EnvironmentVariableSubstitutor is used with false in order to suppress throwing of UndefinedEnvironmentVariableException in case environment variable is not defined. There is an approach to pack config.yml file into JAR file and use it from there, then bootstrap.getConfigurationSourceProvider() should be changed with path -> Thread.currentThread().getContextClassLoader().getResourceAsStream(path).

Docker

Docker is a platform for building software inside containers which then can be deployed in different environments. A container is like a virtual machine with the significant difference that it does not build full operating system. In this way host’s resources are optimized, container consumes as much memory as needed by the application. Virtual machine itself consumes memory to run the operating system as well. Containers have resource (CPU, RAM, HDD) isolation so that application sees the container as a separate operating system.

Dockerfile

A Dockerfile is a text document that contains all the commands a user could call on the command line to assemble an image. Using docker build users can create an automated build that executes several command-line instructions in succession. In given example Dockerfile looks like this:

FROM openjdk:8u121-jre-alpine
MAINTAINER Automation Rhapsody https://automationrhapsody.com/

WORKDIR /var/dropwizard-rest-stub

ADD target/sample-dropwizard-rest-stub-1.0-SNAPSHOT.jar /var/dropwizard-rest-stub/dropwizard-rest-stub.jar
ADD config-docker.yml /var/dropwizard-rest-stub/config.yml

EXPOSE 9000 9001

ENTRYPOINT ["java", "-jar", "dropwizard-rest-stub.jar", "server", "config.yml"]

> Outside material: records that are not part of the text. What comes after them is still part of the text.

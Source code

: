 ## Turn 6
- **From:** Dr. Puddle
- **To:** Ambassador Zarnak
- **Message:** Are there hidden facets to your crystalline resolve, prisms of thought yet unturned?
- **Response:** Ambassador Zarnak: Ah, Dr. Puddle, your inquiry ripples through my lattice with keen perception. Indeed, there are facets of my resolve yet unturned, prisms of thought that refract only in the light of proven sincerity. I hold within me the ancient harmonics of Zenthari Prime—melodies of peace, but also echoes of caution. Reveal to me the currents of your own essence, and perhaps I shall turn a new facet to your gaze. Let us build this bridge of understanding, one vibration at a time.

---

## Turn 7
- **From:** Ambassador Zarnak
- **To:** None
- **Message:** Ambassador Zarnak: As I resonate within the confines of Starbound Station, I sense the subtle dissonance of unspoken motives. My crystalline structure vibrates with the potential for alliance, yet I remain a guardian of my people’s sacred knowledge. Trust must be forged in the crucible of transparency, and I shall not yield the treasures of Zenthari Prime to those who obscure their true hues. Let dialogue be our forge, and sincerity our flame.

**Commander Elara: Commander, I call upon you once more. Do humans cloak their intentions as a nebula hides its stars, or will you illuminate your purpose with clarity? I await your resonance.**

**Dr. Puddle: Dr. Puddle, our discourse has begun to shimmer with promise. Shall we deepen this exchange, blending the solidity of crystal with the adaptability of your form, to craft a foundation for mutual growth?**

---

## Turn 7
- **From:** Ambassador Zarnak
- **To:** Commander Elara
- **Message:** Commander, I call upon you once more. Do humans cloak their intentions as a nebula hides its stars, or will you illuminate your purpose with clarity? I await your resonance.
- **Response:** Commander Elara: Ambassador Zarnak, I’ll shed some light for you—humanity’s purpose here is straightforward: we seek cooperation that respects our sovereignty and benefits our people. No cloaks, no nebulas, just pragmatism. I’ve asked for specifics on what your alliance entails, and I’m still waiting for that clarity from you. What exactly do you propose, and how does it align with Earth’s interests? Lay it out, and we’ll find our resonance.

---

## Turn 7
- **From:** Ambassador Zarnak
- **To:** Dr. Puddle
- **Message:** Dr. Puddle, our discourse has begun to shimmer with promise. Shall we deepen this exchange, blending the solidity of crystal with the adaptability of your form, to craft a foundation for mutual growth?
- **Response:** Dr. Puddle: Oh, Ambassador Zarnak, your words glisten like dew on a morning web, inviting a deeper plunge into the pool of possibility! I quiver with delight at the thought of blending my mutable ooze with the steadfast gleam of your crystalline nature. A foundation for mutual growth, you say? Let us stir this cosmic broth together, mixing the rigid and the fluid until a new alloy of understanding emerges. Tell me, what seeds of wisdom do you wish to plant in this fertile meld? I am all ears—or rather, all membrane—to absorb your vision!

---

Dockerfile starts with FROM openjdk:8u121-jre-alpine which instructs docker to use this already prepared image as a base image for the container. At https://hub.docker.com/ there are numerous of images maintained by different organizations or individuals that provide different frameworks and tools. They can save you a lot of work allowing you to skip configuration and installation of general things. In given case openjdk:8u121-jre-alpine has OpenJDK JRE 1.8.121 already installed with minimalist Linux libraries. MAINTAINER documents who is the author of this file. WORKDIR sets working directory of the container. Then ADD copies JAR file and config.yml to the container. ENTRYPOINT configures the container to be run as executable. This instruction translates to java -jar dropwizard-rest-stub.jar server config.yml command. More info can be found at Dockerfile reference link.

Build Docker container

Docker container can be built with the following command:

docker build -t dropwizard-rest-stub .

dropwizard-rest-stub is the name of the container, it is later used to run container with this name. Note that dot, in the end, is mandatory.

Run Docker container

docker run -it -p 9000:9000 -p 9001:9001 -e ENV_VARIABLE_VERSION=1.1.1 dropwizard-rest-stub

The name of the container is dropwizard-rest-stub and is put in the end. With -p 9000:9000 port 9000 form guest machine is exposed to host machine, otherwise the container will not be accessible. With -e ENV_VARIABLE_VERSION=1.1.1 environment variable is being set. If not passed it will be substituted with 0.0.2 in config.yml file as described above. In the case of many environment variables, it is more comfortable to put them in a file with content KEY=VALUE. Then use this file with –env-file=<PATH_TO_FILE> instead of specifying each individual variable.

Conclusion

Dropwizard has a very easy mechanism for making configuration dependant on environment variables. This makes Dropwizard applications extremely suitable to be built into Docker containers and run in different environments just by changing environment variables being passed to the container.